In an interview with PYMNTS, Quick Chadwick, chief marketing officer of fast-casual juice and food bar chain Clean Juice, discussed the risk that self-service kiosks pose for the industry if brands are not thoughtful about how to balance that convenience with restaurants’ promise of service.

“Kiosk continues to be a growing segment that I’m seeing more and more often at fast casuals, including Clean Juice, and we have to be careful,” Chadwick said. “People are familiar with ordering on their phones, so a kiosk was a natural transition, but we have to be careful not to commoditize or transactionalize the guest experience.”

He added that, for restaurants to make good on their value proposition of hospitality, there must still be human employees present for those who are not interested in using the technology or who need additional help. This view is in contrast to that of some quick-service restaurant (QSR) chains such as KFC and Taco Bell, which have been trying out self-service-only locations in order out cut out the labor cost of customer service altogether.

These kinds of labor-saving technologies are especially appealing to restaurants right now, as rising food costs and restaurants’ efforts to absorb them force eateries to find other ways to cut down on costs.

Consumers notice these changes. Research from PYMNTS’ study “The 2022 Restaurant Digital Divide: Restaurant Customers React to Rising Costs, Declining Service” found that nearly half of restaurant customers have noticed eateries reducing hours or shuttering dining rooms, 34% have seen longer order processing times, and 27% have received lower-quality service.

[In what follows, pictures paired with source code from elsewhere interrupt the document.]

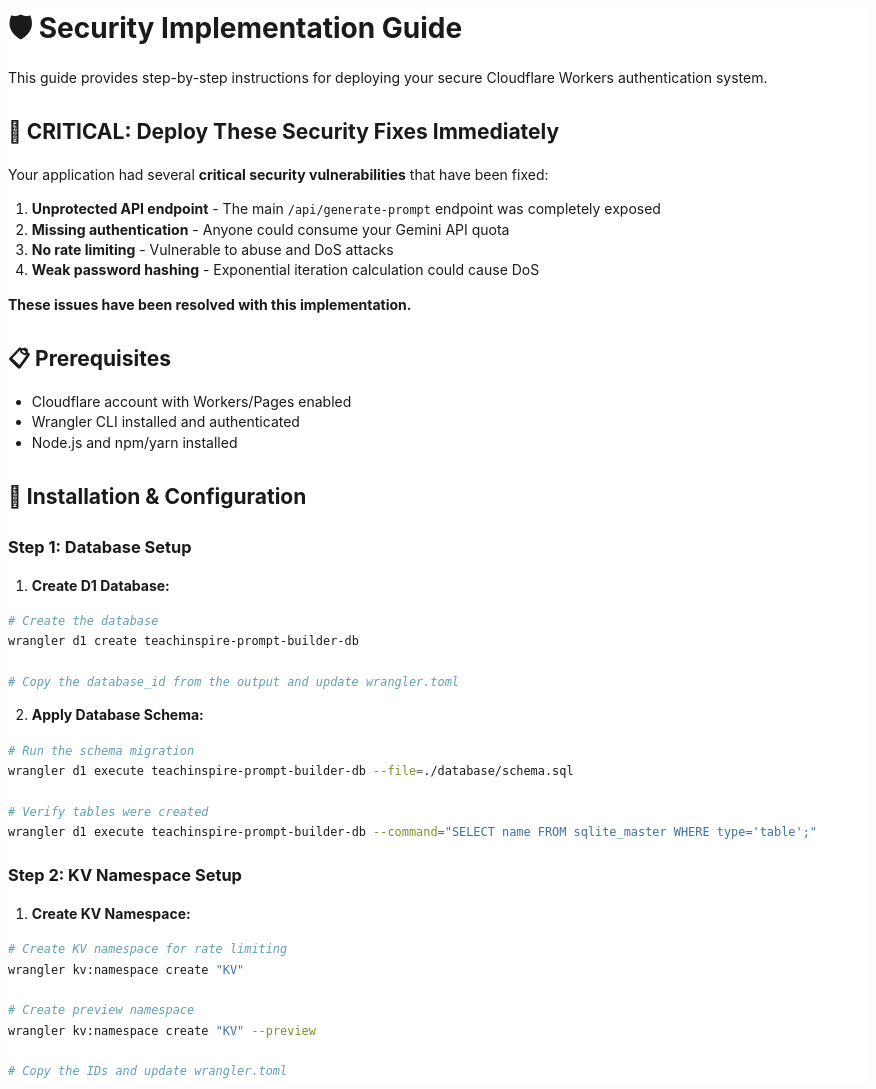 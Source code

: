 # 🛡️ Security Implementation Guide

This guide provides step-by-step instructions for deploying your secure Cloudflare Workers authentication system.

## 🚨 CRITICAL: Deploy These Security Fixes Immediately

Your application had several **critical security vulnerabilities** that have been fixed:

1. **Unprotected API endpoint** - The main `/api/generate-prompt` endpoint was completely exposed
2. **Missing authentication** - Anyone could consume your Gemini API quota
3. **No rate limiting** - Vulnerable to abuse and DoS attacks
4. **Weak password hashing** - Exponential iteration calculation could cause DoS

**These issues have been resolved with this implementation.**

## 📋 Prerequisites

- Cloudflare account with Workers/Pages enabled
- Wrangler CLI installed and authenticated
- Node.js and npm/yarn installed

## 🔧 Installation & Configuration

### Step 1: Database Setup

1. **Create D1 Database:**
```bash
# Create the database
wrangler d1 create teachinspire-prompt-builder-db

# Copy the database_id from the output and update wrangler.toml
```

2. **Apply Database Schema:**
```bash
# Run the schema migration
wrangler d1 execute teachinspire-prompt-builder-db --file=./database/schema.sql

# Verify tables were created
wrangler d1 execute teachinspire-prompt-builder-db --command="SELECT name FROM sqlite_master WHERE type='table';"
```

### Step 2: KV Namespace Setup

1. **Create KV Namespace:**
```bash
# Create KV namespace for rate limiting
wrangler kv:namespace create "KV"

# Create preview namespace
wrangler kv:namespace create "KV" --preview

# Copy the IDs and update wrangler.toml
```
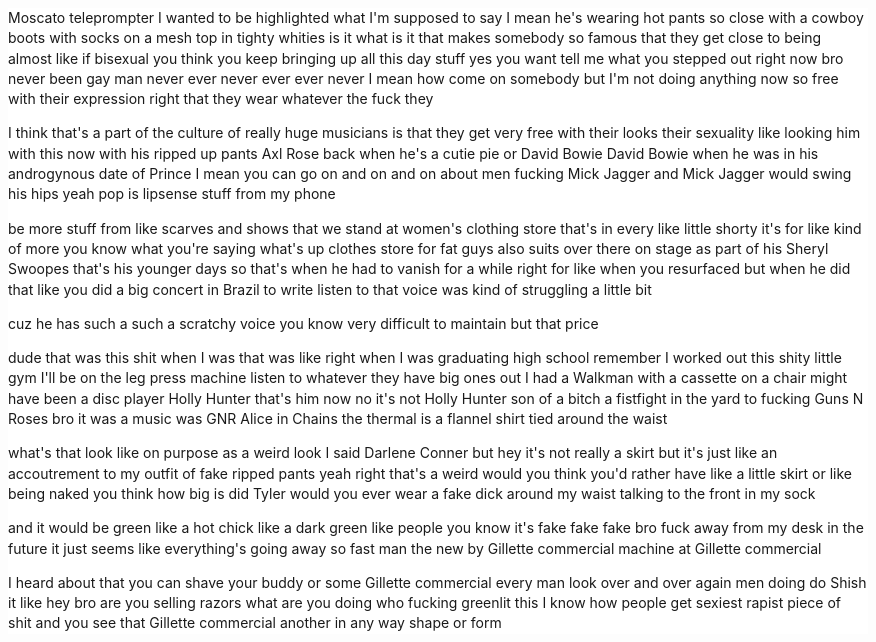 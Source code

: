 <timemark seconds="3829" />

Moscato teleprompter I wanted to be highlighted what I'm supposed to say I mean he's wearing hot pants so close with a cowboy boots with socks on a mesh top in tighty whities is it what is it that makes somebody so famous that they get close to being almost like if bisexual you think you keep bringing up all this day stuff yes you want tell me what you stepped out right now bro never been gay man never ever never ever ever never I mean how come on somebody but I'm not doing anything now so free with their expression right that they wear whatever the fuck they

<timemark seconds="3889" />

I think that's a part of the culture of really huge musicians is that they get very free with their looks their sexuality like looking him with this now with his ripped up pants Axl Rose back when he's a cutie pie or David Bowie David Bowie when he was in his androgynous date of Prince I mean you can go on and on and on about men fucking Mick Jagger and Mick Jagger would swing his hips yeah pop is lipsense stuff from my phone

<timemark seconds="3927" />

be more stuff from like scarves and shows that we stand at women's clothing store that's in every like little shorty it's for like kind of more you know what you're saying what's up clothes store for fat guys also suits over there on stage as part of his Sheryl Swoopes that's his younger days so that's when he had to vanish for a while right for like when you resurfaced but when he did that like you did a big concert in Brazil to write listen to that voice was kind of struggling a little bit

<timemark seconds="3987" />

cuz he has such a such a scratchy voice you know very difficult to maintain but that price

<timemark seconds="3998" />

dude that was this shit when I was that was like right when I was graduating high school remember I worked out this shity little gym I'll be on the leg press machine listen to whatever they have big ones out I had a Walkman with a cassette on a chair might have been a disc player Holly Hunter that's him now no it's not Holly Hunter son of a bitch a fistfight in the yard to fucking Guns N Roses bro it was a music was GNR Alice in Chains the thermal is a flannel shirt tied around the waist

<timemark seconds="4051" />

what's that look like on purpose as a weird look I said Darlene Conner but hey it's not really a skirt but it's just like an accoutrement to my outfit of fake ripped pants yeah right that's a weird would you think you'd rather have like a little skirt or like being naked you think how big is did Tyler would you ever wear a fake dick around my waist talking to the front in my sock

<timemark seconds="4105" />

and it would be green like a hot chick like a dark green like people you know it's fake fake fake bro fuck away from my desk in the future it just seems like everything's going away so fast man the new by Gillette commercial machine at Gillette commercial

<timemark seconds="4133" />

I heard about that you can shave your buddy or some Gillette commercial every man look over and over again men doing do Shish it like hey bro are you selling razors what are you doing who fucking greenlit this I know how people get sexiest rapist piece of shit and you see that Gillette commercial another in any way shape or form

<timemark seconds="4193" />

Yet there are tradeoffs. Just over half of restaurant takeout customers said they feel positively about kiosks, but that still leaves a large share that would rather not engage with the technology. Data from PYMNTS’ study, The Digital Divide: Technology, the Metaverse and the Future of Dining Out, which drew from a survey of about 2,500 U.S. consumers, revealed that 51% of grab-and-go customers said ordering through a self-service kiosk would positively impact their satisfaction, while only 20% of dine-in customers said the same.

In addition to leveraging technology to boost restaurant efficiency, Chadwick noted that restaurants are racing to innovate on their data capabilities, using customer information to personalize the experience with targeted recommendations, driving sales and loyalty.

These kinds of initiatives can be key, as consumers cut back their restaurant spending in response to inflation. The same Rising Costs, Declining Service study noted that, across generations, most consumers have made changes to their restaurant spending in response to rising prices.

Eighty-eight percent of millennials and Generation Z consumers, 87% of bridge millennials and 85% of Generation X consumers reported making such changes. Plus, the most common change for diners to make in response to economic challenges is cutting back on the frequency with which they purchase from restaurants. Consequently, restaurants are challenged to work harder to secure their loyalty.

“I’m seeing … more personalized messaging, utilizing artificial intelligence,” Chadwick said. “It’s all about your centralized data platform. Everybody’s scurrying to get first-party data, whether through their app or through their loyalty program or through their own delivery mechanisms, web and online ordering. … They’re able to really get insights on their guests, and I’m seeing a lot of trends toward a personalized experience.”